Do you want to know the secrets to writing successful blog? In this post I’m going to riff about blogging to get you inspired and writing. I’m going to give you suggestions for writing an effective blog so that you will be encouraged to write. Then I’m going to urge you to provoke, craft, express and participate on Jewish Women of Words.
A blog is a not something green and slimy that you throw at your brother; it is a short and reflective piece of writing. It’s like a newspaper editorial or opinion piece published online. This is not an entirely new genre. Writers like Samuel Johnson and Fanny Burney published chatty articles in newspapers called the “The Rambler”, “The Parrot” and “The Tea Table” which were all the rage in London coffees shops in the Eighteenth Century. Writing witty pieces for popular consumption isn’t new, but the internet does change things up a bit.
Blogging is very much of the zeitgeist: on social media, disruptive, informal and democratic. Blogging can be a powerful tool to influence others, particularly when combined with the reach and impact of social media. The informal tone and short length means that blogs are easily produced between other responsibilities, such as driving a truckload of kids to training, finishing work to a deadline and eating peanut butter toast. Blogs are an effective way to experiment and find your voice because they are conversational in tone. 75% of recently surveyed bloggers list “creative expression” as the motivation and the outcome for their blogging. Many blogs were started by people with a hobby as a kind of record of their interest. They are often intended as a private journal, rather than a publication in the traditional sense, existing in a strange twilight space between public and private.
Disruption and Democracy on the WWW
The blog disrupts literary expectations because informal, quotidian, personal and subjective. They are not necessarily autobiographical, but they often begin with an anecdote and interrogate what is at stake in the domestic. They celebrate the minutiae of everyday experience, the intimate and emotional. Blogs are an easy way for women to begin writing on topics that concern them. They validate the ordinary in ways that disrupt common distinctions between public and private, worthy and marginal, serious and puff, male and female.
Online blog publishing is democratic form, easily accessible to readers and writers. There is no publisher, agent or editor between the blogger and her audience. The consequences of this democratisation, though, is that the internet offers more material and pieces need to work hard to compete. Writing needs to be effective and immediate. Social media and the internet have facilitated the development of shorter, efficient, visually interesting communications. The blog at its best appeals emotionally and intellectually to engage the time poor reader distracted by may other interesting things on offer to read.

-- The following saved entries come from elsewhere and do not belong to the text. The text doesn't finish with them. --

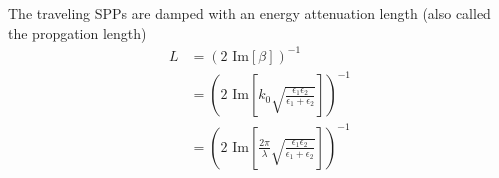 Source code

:\documentclass[12pt]{article}
\numberwithin{equation}{section}
\newcommand{\blue}[1]{\textcolor{blue}{#1}} %
\begin{document}
The traveling SPPs are damped with an energy attenuation length (also called the propgation length) 
\begin{equation*}
\begin{aligned}
L &= (2 \textrm{ Im} [ \beta ] )^{-1} \\
&= \left ( 2 \textrm{ Im} \left [ k_0 \sqrt{ \frac{\epsilon_1 \epsilon_2}{\epsilon_1 + \epsilon_2}} \right ] \right )^{-1} \\
&= \left ( 2 \textrm{ Im} \left [ \frac{2 \pi}{\lambda} \sqrt{ \frac{\epsilon_1 \epsilon_2}{\epsilon_1 + \epsilon_2}} \right ] \right )^{-1}
\end{aligned}
\end{equation*}




\begin{equation}
\end{equation}





\end{document}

Disruption and democracy are great advantages of the internet age, offering women the opportunities to change the agenda, challenge assumptions, access readership and support, redefine what is valued. In these very strange times, blogging offers opportunities to provoke, influence, resist, comfort and commune.
Here are a few key characteristics of effective blogs based on my random reading in that Amsterdam Avenue diner. Most start with a personal anecdote (see above). While there is a common formula, the most effective of those I read follow this structure and these key principles.
- Short (generally no more than 1000 words)
- Supported by facts or evidence
The compact form of a blog means that the writing needs to be efficient and the structure should be neat. This makes blogs a great genre for writers to hone their craft. The best require great skill and discipline. Think of it as a 3 Act Play: beginning; middle; end. Blogs usually take an initial observation or personal anecdote as an illustration of single strong idea (beginning). The best of them provide clear evidence , instructions, context or substance (middle). Effective blogs then generalise to make the subject relevant to a wider audience. In doing so, they inspire and influence the reader to action (end). Key structural elements of effective blogs include:
- Personal reflection or anecdote (see above)
- Supporting evidence (stats above)
- Generalisation to capture the audience (see below)
- Headings can be helpful (see above)
- Dot points are useful (!)
- Questions can be effective to prompt debate (see above)
- Humour or sentiment help (nah, sorry).
Jewish Women of Words
As blogging is the new black, Jewish Women of Words gives readers and writers an even easier way to publish and engage with others. JWOW is special because it is what is called an aggregate site: it publishes a collection of authors’ work, rather than the more usual single author blogs. It’s a democratic platform easily accessible to authors with diverse experiences and resources. Writers don’t need to set up a personal blog internet site, but rather can just submit a blog to JWOW to participate in this most exciting opportunity.
There have now been many effective blogs on diverse topics posted on Jewish Women of Word. Topics range from caring for our community’s aging population, global politics, Jewish identity, to Dalit Kaplan’s recent moving series on surviving the still birth of her child. It is an inclusive space that supports Jewish women of all practices and beliefs to explore the complexities of their identity, dilemmas of everyday life, and challenges of the world today.
JWOW is not just a platform for women’s writing and reading but a community. Dalit described it as her “virtual shul” when she expressed gratitude for the support she received in response to her article, published just eight days after the death of her baby. Other writers, too, have felt supported, heard and encouraged by its readers. JWOW’s project, power, and platform is to build capacity and community. Try writing a blog today.
And by the way, I’ve never been to New York.